▸ WHAT IS BEING ASKED
Search the records below for the string "Southeast" and report only the number of lines that contain it.

MATERIAL SHOWN START

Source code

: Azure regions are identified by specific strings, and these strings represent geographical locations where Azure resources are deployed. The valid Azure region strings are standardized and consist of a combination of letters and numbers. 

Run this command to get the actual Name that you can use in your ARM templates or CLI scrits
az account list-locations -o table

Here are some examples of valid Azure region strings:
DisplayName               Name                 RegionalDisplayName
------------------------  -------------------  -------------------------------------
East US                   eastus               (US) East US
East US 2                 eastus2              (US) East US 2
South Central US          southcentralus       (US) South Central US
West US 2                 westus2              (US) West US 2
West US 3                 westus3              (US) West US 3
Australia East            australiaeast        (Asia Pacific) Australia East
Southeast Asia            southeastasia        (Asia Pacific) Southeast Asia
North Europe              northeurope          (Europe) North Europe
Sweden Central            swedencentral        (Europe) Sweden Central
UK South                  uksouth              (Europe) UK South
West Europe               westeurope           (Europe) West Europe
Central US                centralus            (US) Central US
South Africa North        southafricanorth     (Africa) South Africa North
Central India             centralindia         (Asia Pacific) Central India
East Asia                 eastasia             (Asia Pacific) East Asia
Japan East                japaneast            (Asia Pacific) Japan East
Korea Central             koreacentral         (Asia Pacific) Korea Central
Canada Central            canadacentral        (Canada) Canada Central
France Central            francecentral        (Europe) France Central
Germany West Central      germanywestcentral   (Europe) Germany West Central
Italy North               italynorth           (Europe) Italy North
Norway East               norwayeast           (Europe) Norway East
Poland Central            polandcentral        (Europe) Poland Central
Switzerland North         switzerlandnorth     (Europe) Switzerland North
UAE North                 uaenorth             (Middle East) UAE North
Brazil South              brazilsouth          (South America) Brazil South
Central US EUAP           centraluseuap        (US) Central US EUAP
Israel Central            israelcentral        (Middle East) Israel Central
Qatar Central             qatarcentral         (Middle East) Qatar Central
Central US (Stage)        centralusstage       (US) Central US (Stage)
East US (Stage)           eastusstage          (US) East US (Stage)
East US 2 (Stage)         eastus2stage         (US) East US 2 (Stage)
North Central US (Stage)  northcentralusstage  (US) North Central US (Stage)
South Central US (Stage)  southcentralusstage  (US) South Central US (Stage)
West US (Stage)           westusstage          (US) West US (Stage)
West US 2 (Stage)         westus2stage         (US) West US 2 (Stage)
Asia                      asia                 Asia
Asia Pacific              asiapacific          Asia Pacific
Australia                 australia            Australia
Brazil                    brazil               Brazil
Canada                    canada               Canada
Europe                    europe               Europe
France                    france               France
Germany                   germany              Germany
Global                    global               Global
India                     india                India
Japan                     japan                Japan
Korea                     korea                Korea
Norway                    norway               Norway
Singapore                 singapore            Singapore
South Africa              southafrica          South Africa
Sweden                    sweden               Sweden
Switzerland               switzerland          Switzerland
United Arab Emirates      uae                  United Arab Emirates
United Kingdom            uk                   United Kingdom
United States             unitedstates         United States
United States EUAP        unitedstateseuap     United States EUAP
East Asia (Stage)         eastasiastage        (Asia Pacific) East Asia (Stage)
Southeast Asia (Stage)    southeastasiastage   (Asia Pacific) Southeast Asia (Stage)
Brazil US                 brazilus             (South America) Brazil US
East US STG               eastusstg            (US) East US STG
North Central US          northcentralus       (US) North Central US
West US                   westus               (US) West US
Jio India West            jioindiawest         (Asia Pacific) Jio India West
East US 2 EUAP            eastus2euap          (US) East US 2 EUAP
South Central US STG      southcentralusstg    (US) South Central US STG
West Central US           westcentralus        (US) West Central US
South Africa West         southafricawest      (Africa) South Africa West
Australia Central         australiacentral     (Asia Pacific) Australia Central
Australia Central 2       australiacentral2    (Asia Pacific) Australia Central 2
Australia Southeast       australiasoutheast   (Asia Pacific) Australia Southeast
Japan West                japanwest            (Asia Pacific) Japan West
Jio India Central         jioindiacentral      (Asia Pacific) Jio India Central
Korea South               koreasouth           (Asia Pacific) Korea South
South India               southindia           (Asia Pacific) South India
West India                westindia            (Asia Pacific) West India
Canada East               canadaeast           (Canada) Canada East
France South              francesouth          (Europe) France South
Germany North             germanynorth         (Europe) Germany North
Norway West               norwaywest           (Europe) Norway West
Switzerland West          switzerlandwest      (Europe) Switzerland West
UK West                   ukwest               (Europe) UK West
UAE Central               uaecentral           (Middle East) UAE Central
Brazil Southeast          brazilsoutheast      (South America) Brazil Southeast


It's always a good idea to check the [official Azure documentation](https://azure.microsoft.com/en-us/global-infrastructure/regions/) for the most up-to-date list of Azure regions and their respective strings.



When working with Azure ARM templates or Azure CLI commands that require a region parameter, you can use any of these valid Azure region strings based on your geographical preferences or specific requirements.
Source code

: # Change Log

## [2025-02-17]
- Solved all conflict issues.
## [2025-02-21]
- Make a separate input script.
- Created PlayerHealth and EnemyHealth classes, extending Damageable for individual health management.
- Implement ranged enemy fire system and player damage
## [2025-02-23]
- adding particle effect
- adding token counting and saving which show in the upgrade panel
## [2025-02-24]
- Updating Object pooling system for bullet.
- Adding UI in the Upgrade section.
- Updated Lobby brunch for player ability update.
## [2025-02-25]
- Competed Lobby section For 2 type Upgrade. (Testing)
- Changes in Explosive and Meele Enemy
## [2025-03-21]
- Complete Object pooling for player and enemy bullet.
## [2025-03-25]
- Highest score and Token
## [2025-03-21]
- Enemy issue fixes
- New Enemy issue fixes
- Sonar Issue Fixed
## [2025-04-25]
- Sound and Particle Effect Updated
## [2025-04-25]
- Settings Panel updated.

MATERIAL SHOWN END

▸ PROBLEM SOLUTION
4